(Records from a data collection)
========
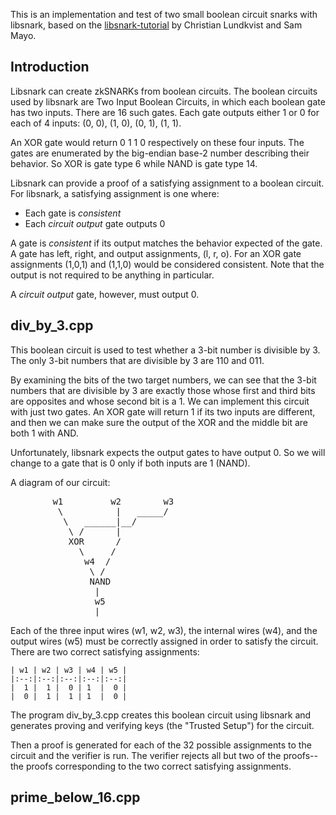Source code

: This is an implementation and test of two small boolean circuit snarks with libsnark, based on the [libsnark-tutorial](https://github.com/christianlundkvist/libsnark-tutorial) by Christian Lundkvist and Sam Mayo.

## Introduction

Libsnark can create zkSNARKs from boolean circuits. The boolean circuits used by libsnark are Two Input Boolean Circuits, in which each boolean gate has two inputs. There are 16 such gates. Each gate outputs either 1 or 0 for each of 4 inputs: (0, 0), (1, 0), (0, 1), (1, 1).

An XOR gate would return 0 1 1 0 respectively on these four inputs. The gates are enumerated by the big-endian base-2 number describing their behavior. So XOR is gate type 6 while NAND is gate type 14.

Libsnark can provide a proof of a satisfying assignment to a boolean circuit. For libsnark, a satisfying assignment is one where:

- Each gate is *consistent*
- Each *circuit output* gate outputs 0

A gate is *consistent* if its output matches the behavior expected of the gate. A gate has left, right, and output assignments, (l, r, o). For an XOR gate assignments (1,0,1) and (1,1,0) would be considered consistent. Note that the output is not required to be anything in particular.

A *circuit output* gate, however, must output 0.


## div_by_3.cpp

This boolean circuit is used to test whether a 3-bit number is divisible by 3. The only 3-bit numbers that are divisible by 3 are 110 and 011.

By examining the bits of the two target numbers, we can see that the 3-bit numbers that are divisible by 3 are exactly those whose first and third bits are opposites and whose second bit is a 1. We can implement this circuit with just two gates. An XOR gate will return 1 if its two inputs are different, and then we can make sure the output of the XOR and the middle bit are both 1 with AND.

Unfortunately, libsnark expects the output gates to have output 0. So we will change to a gate that is 0 only if both inputs are 1 (NAND).

A diagram of our circuit:

<pre>
        w1         w2        w3
         \          |   _____/
          \   ______|__/
           \ /      |
           XOR      /
             \     /
              w4  /
               \ /
               NAND
                |
                w5
                |
</pre>

Each of the three input wires (w1, w2, w3), the internal wires (w4), and the output wires (w5) must be correctly assigned in order to satisfy the circuit. There are two correct satisfying assignments:


    | w1 | w2 | w3 | w4 | w5 |
    |:--:|:--:|:--:|:--:|:--:|
    |  1 |  1 |  0 | 1  |  0 |
    |  0 |  1 |  1 | 1  |  0 |


The program div\_by\_3.cpp creates this boolean circuit using libsnark and generates proving and verifying keys (the "Trusted Setup") for the circuit.

Then a proof is generated for each of the 32 possible assignments to the circuit and the verifier is run. The verifier rejects all but two of the proofs--the proofs corresponding to the two correct satisfying assignments.

## prime_below_16.cpp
========
◆ HOW TO COMPLETE THIS TASK ◆
Write the records out once more, exactly as they appear, with no pictures.

◆ EXPECTED ANSWER ◆
Source code

: This is an implementation and test of two small boolean circuit snarks with libsnark, based on the [libsnark-tutorial](https://github.com/christianlundkvist/libsnark-tutorial) by Christian Lundkvist and Sam Mayo.

## Introduction

Libsnark can create zkSNARKs from boolean circuits. The boolean circuits used by libsnark are Two Input Boolean Circuits, in which each boolean gate has two inputs. There are 16 such gates. Each gate outputs either 1 or 0 for each of 4 inputs: (0, 0), (1, 0), (0, 1), (1, 1).

An XOR gate would return 0 1 1 0 respectively on these four inputs. The gates are enumerated by the big-endian base-2 number describing their behavior. So XOR is gate type 6 while NAND is gate type 14.

Libsnark can provide a proof of a satisfying assignment to a boolean circuit. For libsnark, a satisfying assignment is one where:

- Each gate is *consistent*
- Each *circuit output* gate outputs 0

A gate is *consistent* if its output matches the behavior expected of the gate. A gate has left, right, and output assignments, (l, r, o). For an XOR gate assignments (1,0,1) and (1,1,0) would be considered consistent. Note that the output is not required to be anything in particular.

A *circuit output* gate, however, must output 0.


## div_by_3.cpp

This boolean circuit is used to test whether a 3-bit number is divisible by 3. The only 3-bit numbers that are divisible by 3 are 110 and 011.

By examining the bits of the two target numbers, we can see that the 3-bit numbers that are divisible by 3 are exactly those whose first and third bits are opposites and whose second bit is a 1. We can implement this circuit with just two gates. An XOR gate will return 1 if its two inputs are different, and then we can make sure the output of the XOR and the middle bit are both 1 with AND.

Unfortunately, libsnark expects the output gates to have output 0. So we will change to a gate that is 0 only if both inputs are 1 (NAND).

A diagram of our circuit:

<pre>
        w1         w2        w3
         \          |   _____/
          \   ______|__/
           \ /      |
           XOR      /
             \     /
              w4  /
               \ /
               NAND
                |
                w5
                |
</pre>

Each of the three input wires (w1, w2, w3), the internal wires (w4), and the output wires (w5) must be correctly assigned in order to satisfy the circuit. There are two correct satisfying assignments:


    | w1 | w2 | w3 | w4 | w5 |
    |:--:|:--:|:--:|:--:|:--:|
    |  1 |  1 |  0 | 1  |  0 |
    |  0 |  1 |  1 | 1  |  0 |


The program div\_by\_3.cpp creates this boolean circuit using libsnark and generates proving and verifying keys (the "Trusted Setup") for the circuit.

Then a proof is generated for each of the 32 possible assignments to the circuit and the verifier is run. The verifier rejects all but two of the proofs--the proofs corresponding to the two correct satisfying assignments.

## prime_below_16.cpp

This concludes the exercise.